**Exercise objective**
The line containing "### **How It Works**" marks the end, so write out exactly every line from the top of the entries below through that one.

[Opening Extracted information section]

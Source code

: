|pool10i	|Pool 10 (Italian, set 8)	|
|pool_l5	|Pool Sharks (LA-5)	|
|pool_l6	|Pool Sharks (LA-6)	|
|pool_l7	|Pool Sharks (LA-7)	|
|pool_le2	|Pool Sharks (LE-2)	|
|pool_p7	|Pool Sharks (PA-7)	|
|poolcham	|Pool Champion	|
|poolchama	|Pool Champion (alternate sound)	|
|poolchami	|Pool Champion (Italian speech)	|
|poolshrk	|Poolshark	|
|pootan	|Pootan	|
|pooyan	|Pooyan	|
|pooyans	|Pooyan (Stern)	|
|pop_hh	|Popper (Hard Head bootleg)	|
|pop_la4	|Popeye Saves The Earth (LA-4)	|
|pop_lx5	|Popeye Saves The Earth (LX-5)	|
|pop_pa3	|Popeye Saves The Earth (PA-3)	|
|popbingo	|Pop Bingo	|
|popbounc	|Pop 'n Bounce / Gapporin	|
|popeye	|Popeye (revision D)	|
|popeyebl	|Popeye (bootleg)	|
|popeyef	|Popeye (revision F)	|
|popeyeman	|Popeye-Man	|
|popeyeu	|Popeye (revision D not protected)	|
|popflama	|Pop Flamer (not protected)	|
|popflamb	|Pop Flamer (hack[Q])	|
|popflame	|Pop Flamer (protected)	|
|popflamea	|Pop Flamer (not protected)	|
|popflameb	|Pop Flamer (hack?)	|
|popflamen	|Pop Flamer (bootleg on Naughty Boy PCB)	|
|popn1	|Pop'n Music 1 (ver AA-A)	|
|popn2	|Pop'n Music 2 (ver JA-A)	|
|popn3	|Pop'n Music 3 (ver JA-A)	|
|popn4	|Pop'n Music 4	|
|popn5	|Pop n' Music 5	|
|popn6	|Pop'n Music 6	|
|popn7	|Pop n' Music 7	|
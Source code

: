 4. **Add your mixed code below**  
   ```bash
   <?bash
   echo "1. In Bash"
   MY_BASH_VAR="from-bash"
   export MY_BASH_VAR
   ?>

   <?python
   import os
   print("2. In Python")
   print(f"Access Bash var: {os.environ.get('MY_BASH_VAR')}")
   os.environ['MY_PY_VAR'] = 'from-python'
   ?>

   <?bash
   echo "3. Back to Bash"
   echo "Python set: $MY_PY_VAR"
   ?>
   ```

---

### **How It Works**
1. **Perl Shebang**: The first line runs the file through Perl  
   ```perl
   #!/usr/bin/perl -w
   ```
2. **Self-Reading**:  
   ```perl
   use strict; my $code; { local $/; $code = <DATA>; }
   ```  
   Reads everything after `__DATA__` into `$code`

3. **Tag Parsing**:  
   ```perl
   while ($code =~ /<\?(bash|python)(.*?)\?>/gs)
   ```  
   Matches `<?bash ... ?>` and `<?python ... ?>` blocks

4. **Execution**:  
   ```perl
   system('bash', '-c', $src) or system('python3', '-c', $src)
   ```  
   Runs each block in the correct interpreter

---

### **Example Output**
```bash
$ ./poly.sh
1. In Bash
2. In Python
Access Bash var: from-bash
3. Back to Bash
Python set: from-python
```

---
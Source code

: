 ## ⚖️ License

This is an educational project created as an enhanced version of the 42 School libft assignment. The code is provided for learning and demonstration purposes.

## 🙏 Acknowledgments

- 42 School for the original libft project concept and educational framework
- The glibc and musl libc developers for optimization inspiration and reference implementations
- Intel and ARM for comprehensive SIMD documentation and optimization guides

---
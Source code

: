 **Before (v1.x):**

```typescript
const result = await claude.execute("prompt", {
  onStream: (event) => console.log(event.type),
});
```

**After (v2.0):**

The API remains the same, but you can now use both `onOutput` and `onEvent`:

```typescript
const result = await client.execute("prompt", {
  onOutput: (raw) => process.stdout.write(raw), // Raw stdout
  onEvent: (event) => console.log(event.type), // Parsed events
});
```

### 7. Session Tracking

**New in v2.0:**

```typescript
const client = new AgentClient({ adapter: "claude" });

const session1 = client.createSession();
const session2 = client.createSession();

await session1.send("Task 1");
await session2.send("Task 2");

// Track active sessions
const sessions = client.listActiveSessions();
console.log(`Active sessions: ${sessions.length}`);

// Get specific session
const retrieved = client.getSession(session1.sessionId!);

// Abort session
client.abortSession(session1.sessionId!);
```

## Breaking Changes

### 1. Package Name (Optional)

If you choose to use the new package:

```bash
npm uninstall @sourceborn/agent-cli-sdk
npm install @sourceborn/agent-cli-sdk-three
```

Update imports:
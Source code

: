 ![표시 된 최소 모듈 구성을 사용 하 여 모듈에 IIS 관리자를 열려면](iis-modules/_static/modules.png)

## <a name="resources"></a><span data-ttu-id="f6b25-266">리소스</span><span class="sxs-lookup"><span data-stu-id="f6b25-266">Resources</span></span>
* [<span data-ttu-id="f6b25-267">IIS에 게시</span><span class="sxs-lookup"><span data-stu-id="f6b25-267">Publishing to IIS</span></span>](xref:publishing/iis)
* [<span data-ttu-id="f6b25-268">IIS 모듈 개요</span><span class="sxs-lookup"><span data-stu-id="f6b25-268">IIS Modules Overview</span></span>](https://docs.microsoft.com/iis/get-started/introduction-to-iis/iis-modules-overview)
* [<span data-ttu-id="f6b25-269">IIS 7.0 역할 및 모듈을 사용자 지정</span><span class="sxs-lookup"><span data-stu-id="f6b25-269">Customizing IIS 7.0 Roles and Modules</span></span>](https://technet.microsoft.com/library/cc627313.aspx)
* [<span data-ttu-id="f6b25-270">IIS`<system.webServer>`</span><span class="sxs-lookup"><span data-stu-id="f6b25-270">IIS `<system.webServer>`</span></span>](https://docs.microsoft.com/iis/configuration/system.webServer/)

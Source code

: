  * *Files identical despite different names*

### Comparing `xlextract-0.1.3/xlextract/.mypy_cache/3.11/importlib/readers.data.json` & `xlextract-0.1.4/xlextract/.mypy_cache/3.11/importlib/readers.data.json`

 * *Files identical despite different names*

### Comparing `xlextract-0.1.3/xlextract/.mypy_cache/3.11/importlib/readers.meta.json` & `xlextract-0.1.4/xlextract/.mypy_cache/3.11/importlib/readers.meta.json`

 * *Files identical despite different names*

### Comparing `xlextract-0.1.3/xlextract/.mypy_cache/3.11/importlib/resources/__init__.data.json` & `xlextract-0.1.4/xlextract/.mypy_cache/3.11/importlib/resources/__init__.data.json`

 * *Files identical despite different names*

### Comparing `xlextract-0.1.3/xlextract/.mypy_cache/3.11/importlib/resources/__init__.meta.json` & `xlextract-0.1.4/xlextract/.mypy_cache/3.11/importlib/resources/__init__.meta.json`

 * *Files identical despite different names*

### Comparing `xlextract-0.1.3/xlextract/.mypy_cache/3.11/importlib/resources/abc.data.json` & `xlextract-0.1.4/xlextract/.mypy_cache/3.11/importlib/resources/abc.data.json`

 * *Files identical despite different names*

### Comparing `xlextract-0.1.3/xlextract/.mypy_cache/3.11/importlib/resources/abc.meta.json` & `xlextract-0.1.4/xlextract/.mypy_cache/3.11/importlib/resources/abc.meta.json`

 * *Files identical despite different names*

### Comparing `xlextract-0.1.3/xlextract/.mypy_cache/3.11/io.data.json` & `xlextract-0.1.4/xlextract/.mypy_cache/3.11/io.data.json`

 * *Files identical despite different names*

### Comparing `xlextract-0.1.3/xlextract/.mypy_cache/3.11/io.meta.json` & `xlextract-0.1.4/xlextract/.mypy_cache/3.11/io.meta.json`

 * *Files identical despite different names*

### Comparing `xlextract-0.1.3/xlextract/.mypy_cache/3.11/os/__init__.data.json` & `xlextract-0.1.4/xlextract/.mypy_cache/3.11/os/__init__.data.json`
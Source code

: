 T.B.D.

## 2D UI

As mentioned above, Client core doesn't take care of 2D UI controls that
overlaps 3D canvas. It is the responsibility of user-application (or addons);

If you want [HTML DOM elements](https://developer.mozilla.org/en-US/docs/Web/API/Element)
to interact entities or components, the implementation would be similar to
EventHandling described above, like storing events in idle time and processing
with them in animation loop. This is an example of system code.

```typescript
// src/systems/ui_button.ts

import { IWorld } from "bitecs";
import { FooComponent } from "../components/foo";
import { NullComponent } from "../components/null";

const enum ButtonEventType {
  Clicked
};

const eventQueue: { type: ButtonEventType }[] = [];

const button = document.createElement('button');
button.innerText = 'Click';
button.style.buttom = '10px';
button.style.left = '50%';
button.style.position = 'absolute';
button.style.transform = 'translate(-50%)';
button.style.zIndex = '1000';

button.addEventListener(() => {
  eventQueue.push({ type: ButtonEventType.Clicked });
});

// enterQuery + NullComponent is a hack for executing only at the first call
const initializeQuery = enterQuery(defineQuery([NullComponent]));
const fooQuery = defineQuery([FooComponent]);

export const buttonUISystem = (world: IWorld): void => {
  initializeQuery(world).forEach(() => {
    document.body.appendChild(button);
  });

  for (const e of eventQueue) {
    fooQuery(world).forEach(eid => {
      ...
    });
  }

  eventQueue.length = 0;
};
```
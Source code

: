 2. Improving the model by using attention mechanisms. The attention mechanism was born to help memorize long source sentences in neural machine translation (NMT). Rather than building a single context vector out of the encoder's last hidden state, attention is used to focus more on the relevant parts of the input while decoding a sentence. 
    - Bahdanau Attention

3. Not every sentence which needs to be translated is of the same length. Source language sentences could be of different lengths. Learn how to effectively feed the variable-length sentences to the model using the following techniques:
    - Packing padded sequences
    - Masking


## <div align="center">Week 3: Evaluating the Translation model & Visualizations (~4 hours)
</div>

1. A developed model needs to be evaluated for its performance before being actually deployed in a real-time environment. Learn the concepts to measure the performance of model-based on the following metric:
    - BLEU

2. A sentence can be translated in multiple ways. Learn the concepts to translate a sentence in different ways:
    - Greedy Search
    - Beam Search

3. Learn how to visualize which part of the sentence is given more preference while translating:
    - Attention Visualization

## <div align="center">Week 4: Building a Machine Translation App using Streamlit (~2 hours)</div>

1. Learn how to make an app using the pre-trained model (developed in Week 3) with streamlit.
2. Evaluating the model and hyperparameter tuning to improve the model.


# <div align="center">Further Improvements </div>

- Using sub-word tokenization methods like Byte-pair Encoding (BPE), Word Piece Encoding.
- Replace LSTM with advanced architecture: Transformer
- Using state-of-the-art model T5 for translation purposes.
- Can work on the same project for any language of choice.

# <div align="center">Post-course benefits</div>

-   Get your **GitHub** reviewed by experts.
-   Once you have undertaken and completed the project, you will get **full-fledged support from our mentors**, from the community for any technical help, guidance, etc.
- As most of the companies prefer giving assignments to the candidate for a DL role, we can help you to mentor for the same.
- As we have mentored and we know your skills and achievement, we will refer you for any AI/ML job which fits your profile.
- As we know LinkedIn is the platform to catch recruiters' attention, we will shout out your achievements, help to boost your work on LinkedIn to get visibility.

[Closing Extracted information section]

**Task output**
Source code

:|pool10i	|Pool 10 (Italian, set 8)	|
|pool_l5	|Pool Sharks (LA-5)	|
|pool_l6	|Pool Sharks (LA-6)	|
|pool_l7	|Pool Sharks (LA-7)	|
|pool_le2	|Pool Sharks (LE-2)	|
|pool_p7	|Pool Sharks (PA-7)	|
|poolcham	|Pool Champion	|
|poolchama	|Pool Champion (alternate sound)	|
|poolchami	|Pool Champion (Italian speech)	|
|poolshrk	|Poolshark	|
|pootan	|Pootan	|
|pooyan	|Pooyan	|
|pooyans	|Pooyan (Stern)	|
|pop_hh	|Popper (Hard Head bootleg)	|
|pop_la4	|Popeye Saves The Earth (LA-4)	|
|pop_lx5	|Popeye Saves The Earth (LX-5)	|
|pop_pa3	|Popeye Saves The Earth (PA-3)	|
|popbingo	|Pop Bingo	|
|popbounc	|Pop 'n Bounce / Gapporin	|
|popeye	|Popeye (revision D)	|
|popeyebl	|Popeye (bootleg)	|
|popeyef	|Popeye (revision F)	|
|popeyeman	|Popeye-Man	|
|popeyeu	|Popeye (revision D not protected)	|
|popflama	|Pop Flamer (not protected)	|
|popflamb	|Pop Flamer (hack[Q])	|
|popflame	|Pop Flamer (protected)	|
|popflamea	|Pop Flamer (not protected)	|
|popflameb	|Pop Flamer (hack?)	|
|popflamen	|Pop Flamer (bootleg on Naughty Boy PCB)	|
|popn1	|Pop'n Music 1 (ver AA-A)	|
|popn2	|Pop'n Music 2 (ver JA-A)	|
|popn3	|Pop'n Music 3 (ver JA-A)	|
|popn4	|Pop'n Music 4	|
|popn5	|Pop n' Music 5	|
|popn6	|Pop'n Music 6	|
|popn7	|Pop n' Music 7	|
Source code

: 4. **Add your mixed code below**  
   ```bash
   <?bash
   echo "1. In Bash"
   MY_BASH_VAR="from-bash"
   export MY_BASH_VAR
   ?>

   <?python
   import os
   print("2. In Python")
   print(f"Access Bash var: {os.environ.get('MY_BASH_VAR')}")
   os.environ['MY_PY_VAR'] = 'from-python'
   ?>

   <?bash
   echo "3. Back to Bash"
   echo "Python set: $MY_PY_VAR"
   ?>
   ```

---

### **How It Works**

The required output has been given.